# DESCRIPTION OF THE TASK
Of all the entries below, retype only the lines from the one with "## תהילים כב: הנרצח בייסורים" through the one with "## זכריה יב, 10: הנרצח שמבכים עליו", exactly as they appear.

——————————

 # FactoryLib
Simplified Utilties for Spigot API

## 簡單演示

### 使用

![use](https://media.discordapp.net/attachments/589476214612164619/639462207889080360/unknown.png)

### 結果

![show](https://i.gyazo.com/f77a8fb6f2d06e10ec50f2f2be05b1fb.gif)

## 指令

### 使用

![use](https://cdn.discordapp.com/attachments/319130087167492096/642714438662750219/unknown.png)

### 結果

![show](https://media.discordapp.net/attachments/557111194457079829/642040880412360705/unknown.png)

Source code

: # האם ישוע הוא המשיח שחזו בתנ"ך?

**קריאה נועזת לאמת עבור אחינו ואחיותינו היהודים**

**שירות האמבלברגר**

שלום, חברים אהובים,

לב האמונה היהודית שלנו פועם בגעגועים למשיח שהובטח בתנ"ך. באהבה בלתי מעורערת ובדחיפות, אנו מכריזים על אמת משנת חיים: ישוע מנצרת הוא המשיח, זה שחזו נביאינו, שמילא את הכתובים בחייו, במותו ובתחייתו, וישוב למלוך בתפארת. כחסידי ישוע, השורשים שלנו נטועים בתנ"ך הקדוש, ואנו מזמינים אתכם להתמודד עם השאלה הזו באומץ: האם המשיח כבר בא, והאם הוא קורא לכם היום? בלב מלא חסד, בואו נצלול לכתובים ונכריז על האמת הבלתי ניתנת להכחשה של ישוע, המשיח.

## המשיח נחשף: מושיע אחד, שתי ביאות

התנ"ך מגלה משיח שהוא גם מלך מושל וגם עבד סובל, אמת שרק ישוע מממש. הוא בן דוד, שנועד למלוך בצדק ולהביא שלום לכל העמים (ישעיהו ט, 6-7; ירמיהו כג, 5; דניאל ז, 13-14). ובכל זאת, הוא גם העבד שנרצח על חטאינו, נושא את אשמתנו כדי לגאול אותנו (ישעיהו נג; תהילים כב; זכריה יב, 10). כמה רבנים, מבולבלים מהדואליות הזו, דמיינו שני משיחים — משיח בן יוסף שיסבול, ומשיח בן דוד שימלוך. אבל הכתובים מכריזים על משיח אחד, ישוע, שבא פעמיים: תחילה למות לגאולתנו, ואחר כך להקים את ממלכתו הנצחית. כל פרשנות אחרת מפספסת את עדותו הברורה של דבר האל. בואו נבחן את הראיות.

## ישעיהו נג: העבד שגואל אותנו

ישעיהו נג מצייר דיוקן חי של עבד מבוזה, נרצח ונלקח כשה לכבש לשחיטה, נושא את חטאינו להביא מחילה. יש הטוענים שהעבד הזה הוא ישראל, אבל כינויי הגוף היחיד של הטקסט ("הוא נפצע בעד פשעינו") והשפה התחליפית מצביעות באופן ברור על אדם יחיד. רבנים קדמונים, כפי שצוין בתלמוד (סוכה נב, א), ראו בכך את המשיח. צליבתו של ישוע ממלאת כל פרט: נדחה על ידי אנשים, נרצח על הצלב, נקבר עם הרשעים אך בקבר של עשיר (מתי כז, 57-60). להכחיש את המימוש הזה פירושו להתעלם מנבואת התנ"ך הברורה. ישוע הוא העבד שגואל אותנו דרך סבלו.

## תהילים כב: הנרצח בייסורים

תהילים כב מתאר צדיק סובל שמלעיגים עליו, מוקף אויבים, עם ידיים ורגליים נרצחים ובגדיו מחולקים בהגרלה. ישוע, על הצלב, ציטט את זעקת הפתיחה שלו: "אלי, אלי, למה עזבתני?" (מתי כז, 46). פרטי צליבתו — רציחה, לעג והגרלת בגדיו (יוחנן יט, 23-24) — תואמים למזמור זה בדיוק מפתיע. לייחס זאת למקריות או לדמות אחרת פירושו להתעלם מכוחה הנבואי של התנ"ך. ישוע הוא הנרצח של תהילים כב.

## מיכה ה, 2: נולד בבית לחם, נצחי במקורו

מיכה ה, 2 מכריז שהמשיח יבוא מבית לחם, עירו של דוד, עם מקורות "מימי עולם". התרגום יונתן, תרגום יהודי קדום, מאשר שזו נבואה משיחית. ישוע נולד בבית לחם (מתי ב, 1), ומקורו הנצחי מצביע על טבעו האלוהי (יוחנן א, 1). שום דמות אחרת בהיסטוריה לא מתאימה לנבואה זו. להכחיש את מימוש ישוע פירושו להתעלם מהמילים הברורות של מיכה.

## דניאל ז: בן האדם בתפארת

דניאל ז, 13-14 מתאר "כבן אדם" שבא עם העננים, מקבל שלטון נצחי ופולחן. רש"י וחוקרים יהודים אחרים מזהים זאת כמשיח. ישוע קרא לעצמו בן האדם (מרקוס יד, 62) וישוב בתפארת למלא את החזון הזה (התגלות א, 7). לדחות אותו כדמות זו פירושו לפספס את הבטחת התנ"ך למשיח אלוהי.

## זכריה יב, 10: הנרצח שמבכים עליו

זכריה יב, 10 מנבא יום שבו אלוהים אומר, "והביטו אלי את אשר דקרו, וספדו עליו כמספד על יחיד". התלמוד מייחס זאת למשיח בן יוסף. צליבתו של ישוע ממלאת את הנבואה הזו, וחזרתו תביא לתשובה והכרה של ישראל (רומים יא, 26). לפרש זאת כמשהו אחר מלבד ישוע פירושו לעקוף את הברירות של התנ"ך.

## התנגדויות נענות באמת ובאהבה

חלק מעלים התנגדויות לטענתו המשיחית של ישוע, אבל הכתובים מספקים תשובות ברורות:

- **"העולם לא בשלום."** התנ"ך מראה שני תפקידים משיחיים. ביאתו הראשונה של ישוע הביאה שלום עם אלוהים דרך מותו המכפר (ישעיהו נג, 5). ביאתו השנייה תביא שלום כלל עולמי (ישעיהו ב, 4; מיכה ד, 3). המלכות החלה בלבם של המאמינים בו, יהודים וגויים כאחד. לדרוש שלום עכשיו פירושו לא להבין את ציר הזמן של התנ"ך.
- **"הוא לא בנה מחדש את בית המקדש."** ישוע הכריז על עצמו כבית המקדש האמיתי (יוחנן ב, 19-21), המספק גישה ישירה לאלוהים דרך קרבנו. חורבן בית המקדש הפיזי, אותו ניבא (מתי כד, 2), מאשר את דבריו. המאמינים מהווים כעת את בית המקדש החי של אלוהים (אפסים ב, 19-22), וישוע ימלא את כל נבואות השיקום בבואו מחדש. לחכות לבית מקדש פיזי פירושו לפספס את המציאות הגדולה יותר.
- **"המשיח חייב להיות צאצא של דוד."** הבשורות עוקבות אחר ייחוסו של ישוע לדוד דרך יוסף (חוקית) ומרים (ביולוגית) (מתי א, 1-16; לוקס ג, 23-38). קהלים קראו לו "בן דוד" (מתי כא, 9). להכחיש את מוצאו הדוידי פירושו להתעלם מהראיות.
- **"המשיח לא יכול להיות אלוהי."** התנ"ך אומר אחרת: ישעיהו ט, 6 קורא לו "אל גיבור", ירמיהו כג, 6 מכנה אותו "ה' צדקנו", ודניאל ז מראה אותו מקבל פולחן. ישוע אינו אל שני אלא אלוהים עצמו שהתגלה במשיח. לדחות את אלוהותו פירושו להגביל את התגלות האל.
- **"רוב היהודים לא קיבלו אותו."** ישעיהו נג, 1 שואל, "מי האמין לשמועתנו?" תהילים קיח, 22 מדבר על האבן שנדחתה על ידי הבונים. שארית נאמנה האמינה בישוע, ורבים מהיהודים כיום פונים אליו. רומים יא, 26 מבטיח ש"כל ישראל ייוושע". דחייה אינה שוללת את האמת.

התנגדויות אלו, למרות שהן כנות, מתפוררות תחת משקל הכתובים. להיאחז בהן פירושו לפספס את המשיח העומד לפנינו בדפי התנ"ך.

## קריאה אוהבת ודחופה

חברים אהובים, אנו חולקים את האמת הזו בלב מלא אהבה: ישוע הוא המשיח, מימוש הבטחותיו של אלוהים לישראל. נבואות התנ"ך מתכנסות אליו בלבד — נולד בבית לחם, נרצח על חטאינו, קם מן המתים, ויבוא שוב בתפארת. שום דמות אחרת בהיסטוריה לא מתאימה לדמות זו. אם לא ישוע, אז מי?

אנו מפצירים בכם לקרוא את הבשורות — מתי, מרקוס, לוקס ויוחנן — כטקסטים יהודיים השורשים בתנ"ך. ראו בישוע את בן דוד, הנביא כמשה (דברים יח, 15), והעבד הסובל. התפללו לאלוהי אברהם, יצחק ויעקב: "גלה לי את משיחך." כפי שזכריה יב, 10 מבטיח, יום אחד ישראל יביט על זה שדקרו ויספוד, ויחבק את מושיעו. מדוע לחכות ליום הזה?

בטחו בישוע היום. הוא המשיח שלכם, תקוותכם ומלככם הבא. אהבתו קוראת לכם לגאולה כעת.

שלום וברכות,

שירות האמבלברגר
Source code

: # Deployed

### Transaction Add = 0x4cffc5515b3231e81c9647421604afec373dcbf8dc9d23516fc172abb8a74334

——————————

# EXERCISE ANSWER
## תהילים כב: הנרצח בייסורים

תהילים כב מתאר צדיק סובל שמלעיגים עליו, מוקף אויבים, עם ידיים ורגליים נרצחים ובגדיו מחולקים בהגרלה. ישוע, על הצלב, ציטט את זעקת הפתיחה שלו: "אלי, אלי, למה עזבתני?" (מתי כז, 46). פרטי צליבתו — רציחה, לעג והגרלת בגדיו (יוחנן יט, 23-24) — תואמים למזמור זה בדיוק מפתיע. לייחס זאת למקריות או לדמות אחרת פירושו להתעלם מכוחה הנבואי של התנ"ך. ישוע הוא הנרצח של תהילים כב.

## מיכה ה, 2: נולד בבית לחם, נצחי במקורו

מיכה ה, 2 מכריז שהמשיח יבוא מבית לחם, עירו של דוד, עם מקורות "מימי עולם". התרגום יונתן, תרגום יהודי קדום, מאשר שזו נבואה משיחית. ישוע נולד בבית לחם (מתי ב, 1), ומקורו הנצחי מצביע על טבעו האלוהי (יוחנן א, 1). שום דמות אחרת בהיסטוריה לא מתאימה לנבואה זו. להכחיש את מימוש ישוע פירושו להתעלם מהמילים הברורות של מיכה.

## דניאל ז: בן האדם בתפארת

דניאל ז, 13-14 מתאר "כבן אדם" שבא עם העננים, מקבל שלטון נצחי ופולחן. רש"י וחוקרים יהודים אחרים מזהים זאת כמשיח. ישוע קרא לעצמו בן האדם (מרקוס יד, 62) וישוב בתפארת למלא את החזון הזה (התגלות א, 7). לדחות אותו כדמות זו פירושו לפספס את הבטחת התנ"ך למשיח אלוהי.

## זכריה יב, 10: הנרצח שמבכים עליו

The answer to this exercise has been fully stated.